Samaras and Erdogan agree to start ’building trust’

In what Prime Minister Antonis Samaras described as “a good day for Greek-Turkish relations,” he and his Turkish counterpart Recep Tayyip Erdogan rounded off a meeting in Istanbul on Monday by signing 25 bilateral pacts and agreeing to build trust in a bid to tackle bilateral disputes including a longstanding disagreement regarding territorial waters in the Aegean and the continental shelf.

Addressing a joint press conference after a meeting of the High-Level Cooperation Council involving more than 20 ministers from each country, Samaras declared, “Today is a good day for Greek-Turkish relations,” adding that the two countries’ relationship was not “fully aligned” and “careful steps” had to be taken to build trust.

Erdogan struck a similar note. “We believe the constructive atmosphere between our countries, the mutual understanding and good-neighborliness will strengthen our ties further,” he said. The Turkish prime minister added, however, that “there are still issues we do not agree on and our disagreements may be significant, but we are trying to forge relations of mutual respect.”

Sources from both sides said the talks between the two men were “very positive.”
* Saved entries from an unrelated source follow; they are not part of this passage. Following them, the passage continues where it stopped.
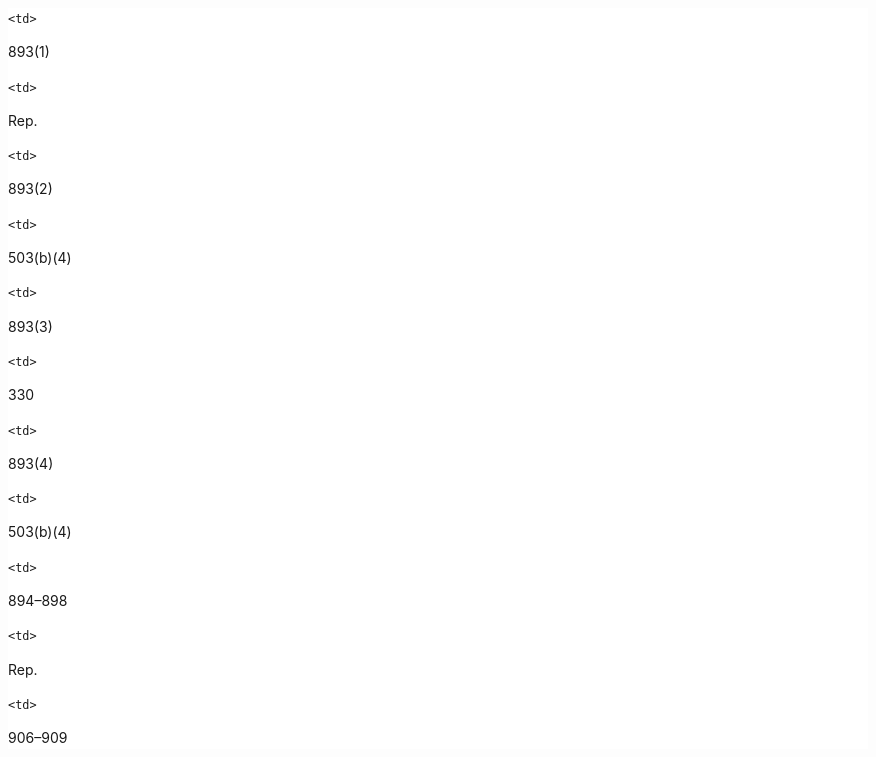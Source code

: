   <tr>

    <td> 

893(1)  </td>

    <td> 

Rep.  </td>

  </tr>

  <tr>

    <td> 

893(2)  </td>

    <td> 

503(b)(4)  </td>

  </tr>

  <tr>

    <td> 

893(3)  </td>

    <td> 

330  </td>

  </tr>

  <tr>

    <td> 

893(4)  </td>

    <td> 

503(b)(4)  </td>

  </tr>

  <tr>

    <td> 

894–898  </td>

    <td> 

Rep.  </td>

  </tr>

  <tr>

    <td> 

906–909  </td>
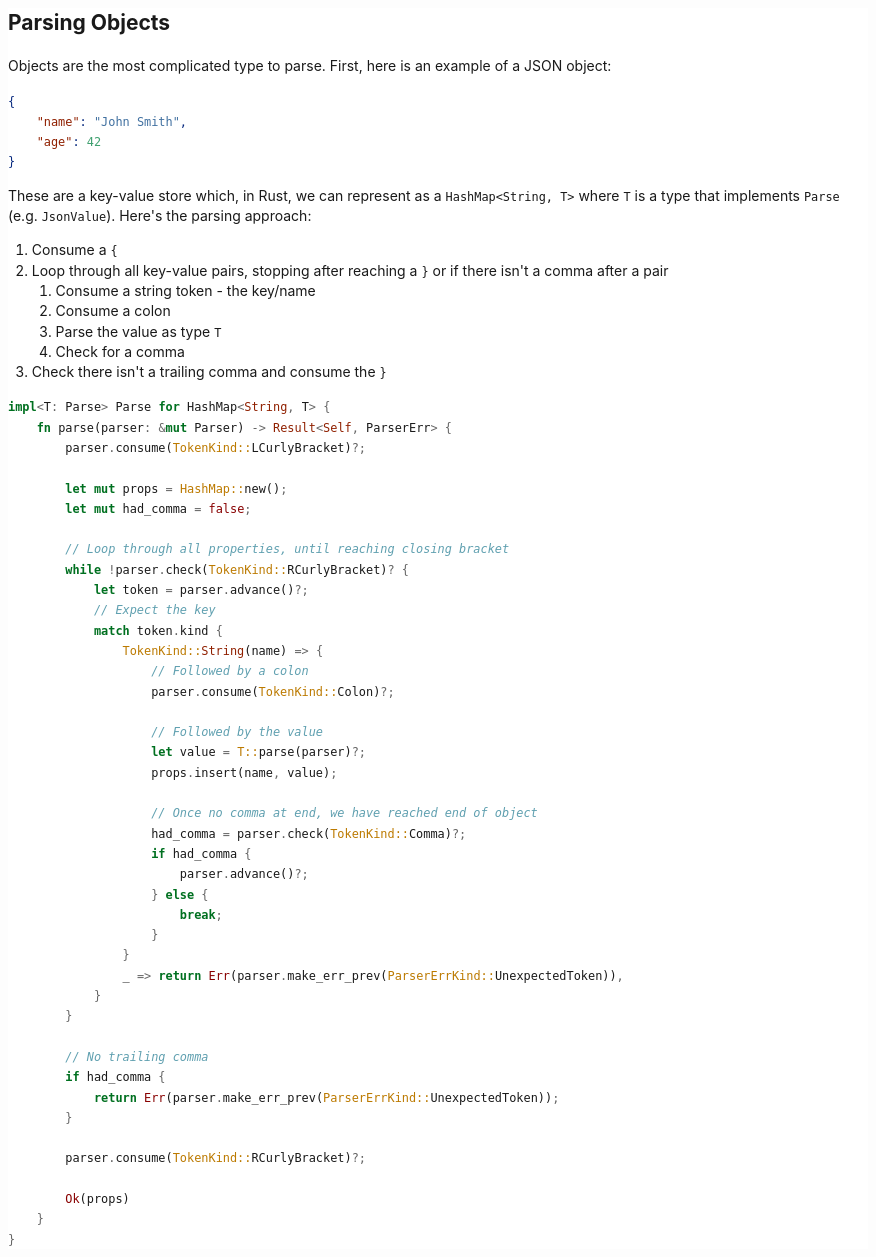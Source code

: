 ## Parsing Objects

Objects are the most complicated type to parse. First, here is an example of a JSON object:
```json
{
    "name": "John Smith",
    "age": 42
}
```

These are a key-value store which, in Rust, we can represent as a `HashMap<String, T>` where `T` is a type that implements `Parse` (e.g. `JsonValue`). Here's the parsing approach:
1. Consume a `{`
2. Loop through all key-value pairs, stopping after reaching a `}` or if there isn't a comma after a pair
    1. Consume a string token - the key/name
    2. Consume a colon
    3. Parse the value as type `T`
    4. Check for a comma
5. Check there isn't a trailing comma and consume the `}`

```rust
impl<T: Parse> Parse for HashMap<String, T> {
    fn parse(parser: &mut Parser) -> Result<Self, ParserErr> {
        parser.consume(TokenKind::LCurlyBracket)?;

        let mut props = HashMap::new();
        let mut had_comma = false;

        // Loop through all properties, until reaching closing bracket
        while !parser.check(TokenKind::RCurlyBracket)? {
            let token = parser.advance()?;
            // Expect the key
            match token.kind {
                TokenKind::String(name) => {
                    // Followed by a colon
                    parser.consume(TokenKind::Colon)?;

                    // Followed by the value
                    let value = T::parse(parser)?;
                    props.insert(name, value);

                    // Once no comma at end, we have reached end of object
                    had_comma = parser.check(TokenKind::Comma)?;
                    if had_comma {
                        parser.advance()?;
                    } else {
                        break;
                    }
                }
                _ => return Err(parser.make_err_prev(ParserErrKind::UnexpectedToken)),
            }
        }

        // No trailing comma
        if had_comma {
            return Err(parser.make_err_prev(ParserErrKind::UnexpectedToken));
        }

        parser.consume(TokenKind::RCurlyBracket)?;

        Ok(props)
    }
}
```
The premiers co-signed 25 bilateral agreements on issues ranging from trade to tourism to natural disaster relief. Erdogan said the goal was to double last year’s 6.5 billion euros in bilateral trade this year. He said Ankara wanted to contribute to Greece’s economic recovery, declaring that “Greece’s problems are our problems.”
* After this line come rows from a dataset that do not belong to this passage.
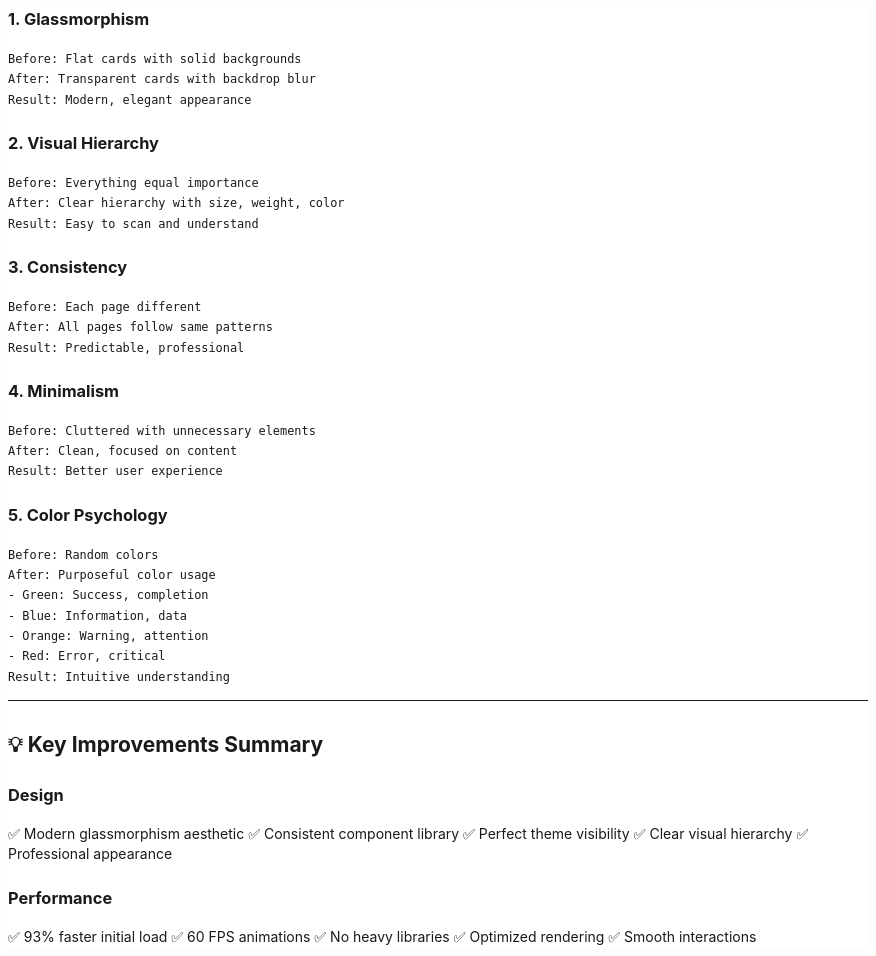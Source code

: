 ### 1. Glassmorphism
```
Before: Flat cards with solid backgrounds
After: Transparent cards with backdrop blur
Result: Modern, elegant appearance
```

### 2. Visual Hierarchy
```
Before: Everything equal importance
After: Clear hierarchy with size, weight, color
Result: Easy to scan and understand
```

### 3. Consistency
```
Before: Each page different
After: All pages follow same patterns
Result: Predictable, professional
```

### 4. Minimalism
```
Before: Cluttered with unnecessary elements
After: Clean, focused on content
Result: Better user experience
```

### 5. Color Psychology
```
Before: Random colors
After: Purposeful color usage
- Green: Success, completion
- Blue: Information, data
- Orange: Warning, attention
- Red: Error, critical
Result: Intuitive understanding
```

---

## 💡 Key Improvements Summary

### Design
✅ Modern glassmorphism aesthetic
✅ Consistent component library
✅ Perfect theme visibility
✅ Clear visual hierarchy
✅ Professional appearance

### Performance
✅ 93% faster initial load
✅ 60 FPS animations
✅ No heavy libraries
✅ Optimized rendering
✅ Smooth interactions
Speaking to reporters later, Samaras said his aim was to “fight hard to rebuild the economy.”

The issue of oil and gas exploration in the Aegean was high on the agenda and both leaders made brief references to it after Athens and Ankara recently sent diplomatic notes to the United Nations to complain about the other side’s stance on the issue. Samaras expressed his administration’s intention to set up an exclusive economic zone (EEZ), with full respect for the Law of the Sea. Erdogan responded cautiously, noting that the two men “discussed how we can make joint moves and shared opinions about win-win steps in the eastern Mediterranean.”

The two leaders debated other thorny issues including Cyprus, whose northern section has been under Turkish occupation since an invasion in 1974. “We want to bury the Cyprus problem,” Erdogan said.
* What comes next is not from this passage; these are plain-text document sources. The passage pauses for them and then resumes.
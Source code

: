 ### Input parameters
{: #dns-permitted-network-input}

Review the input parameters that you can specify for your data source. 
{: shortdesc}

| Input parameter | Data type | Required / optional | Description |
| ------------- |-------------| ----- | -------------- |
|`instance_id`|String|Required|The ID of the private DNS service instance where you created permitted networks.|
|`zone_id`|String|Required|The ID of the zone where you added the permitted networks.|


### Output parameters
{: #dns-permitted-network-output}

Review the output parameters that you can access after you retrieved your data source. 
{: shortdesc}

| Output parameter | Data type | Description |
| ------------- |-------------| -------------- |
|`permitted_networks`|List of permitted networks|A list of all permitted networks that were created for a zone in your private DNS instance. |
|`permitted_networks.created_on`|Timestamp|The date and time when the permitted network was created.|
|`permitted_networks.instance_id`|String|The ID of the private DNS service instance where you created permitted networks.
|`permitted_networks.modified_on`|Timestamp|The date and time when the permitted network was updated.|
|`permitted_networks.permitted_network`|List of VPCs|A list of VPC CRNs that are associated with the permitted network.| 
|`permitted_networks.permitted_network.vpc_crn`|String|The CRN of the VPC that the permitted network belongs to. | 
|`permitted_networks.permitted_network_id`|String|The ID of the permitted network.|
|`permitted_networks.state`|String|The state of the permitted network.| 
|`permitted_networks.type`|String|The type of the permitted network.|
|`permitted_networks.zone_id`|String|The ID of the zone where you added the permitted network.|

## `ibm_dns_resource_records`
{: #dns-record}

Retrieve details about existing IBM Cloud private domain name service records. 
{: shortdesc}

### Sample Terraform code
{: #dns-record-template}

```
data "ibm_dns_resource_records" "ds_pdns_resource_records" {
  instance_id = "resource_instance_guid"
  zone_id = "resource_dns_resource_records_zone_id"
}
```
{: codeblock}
On the issue of a state mosque in Athens, which Ankara recently offered to sponsor, Samaras said that a Greek state project for an official state-backed place of worship for Muslims in the Greek capital was in the works.

On the matter of the appointment of muftis for the Muslim minority in Thrace, northern Greece, Samaras said Athens had prepared a solution that would safeguard the rights of minority Muslims.